ACTIVITY
From the entries that follow, copy exactly the lines beginning at the line holding "du -h --max-depth=1" and continuing through the line holding "alias | 设置系统别名 | |".

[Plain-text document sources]
=-=-=-=-=

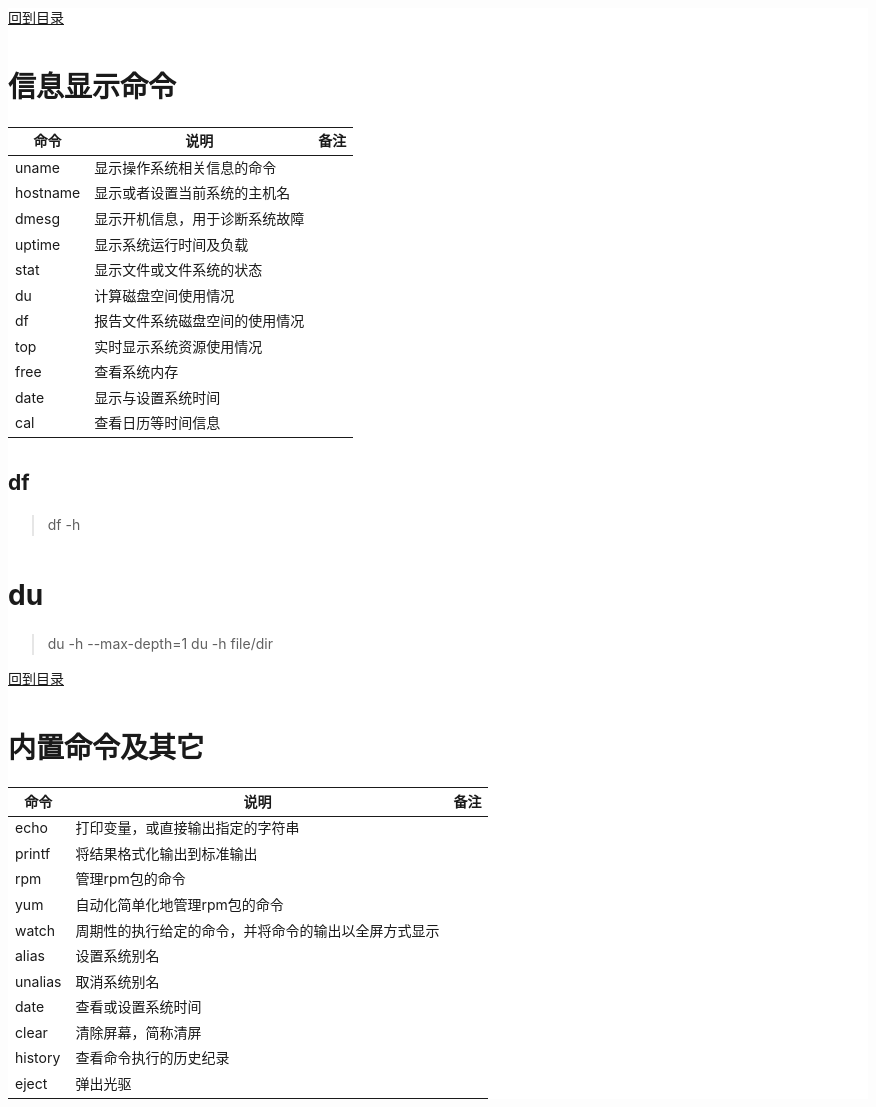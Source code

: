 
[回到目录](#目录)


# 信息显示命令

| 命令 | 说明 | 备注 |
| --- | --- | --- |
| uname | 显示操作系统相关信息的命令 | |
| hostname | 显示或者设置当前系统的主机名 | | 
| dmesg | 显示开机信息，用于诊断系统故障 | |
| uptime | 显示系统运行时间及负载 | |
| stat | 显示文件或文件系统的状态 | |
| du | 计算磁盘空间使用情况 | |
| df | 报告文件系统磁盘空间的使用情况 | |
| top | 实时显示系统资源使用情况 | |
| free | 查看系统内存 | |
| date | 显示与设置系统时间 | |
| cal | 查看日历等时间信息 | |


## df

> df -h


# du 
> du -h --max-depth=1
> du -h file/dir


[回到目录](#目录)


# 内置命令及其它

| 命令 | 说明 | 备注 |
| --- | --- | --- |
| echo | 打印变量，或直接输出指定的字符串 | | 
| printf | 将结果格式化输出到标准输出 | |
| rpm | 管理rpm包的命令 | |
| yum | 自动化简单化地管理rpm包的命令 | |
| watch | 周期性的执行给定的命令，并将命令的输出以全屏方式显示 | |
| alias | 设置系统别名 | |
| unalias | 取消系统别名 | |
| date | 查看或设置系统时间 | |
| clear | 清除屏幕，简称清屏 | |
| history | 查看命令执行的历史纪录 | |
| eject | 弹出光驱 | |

=-=-=-=-=

SOLUTION
> du -h --max-depth=1
> du -h file/dir


[回到目录](#目录)


# 内置命令及其它

| 命令 | 说明 | 备注 |
| --- | --- | --- |
| echo | 打印变量，或直接输出指定的字符串 | | 
| printf | 将结果格式化输出到标准输出 | |
| rpm | 管理rpm包的命令 | |
| yum | 自动化简单化地管理rpm包的命令 | |
| watch | 周期性的执行给定的命令，并将命令的输出以全屏方式显示 | |
| alias | 设置系统别名 | |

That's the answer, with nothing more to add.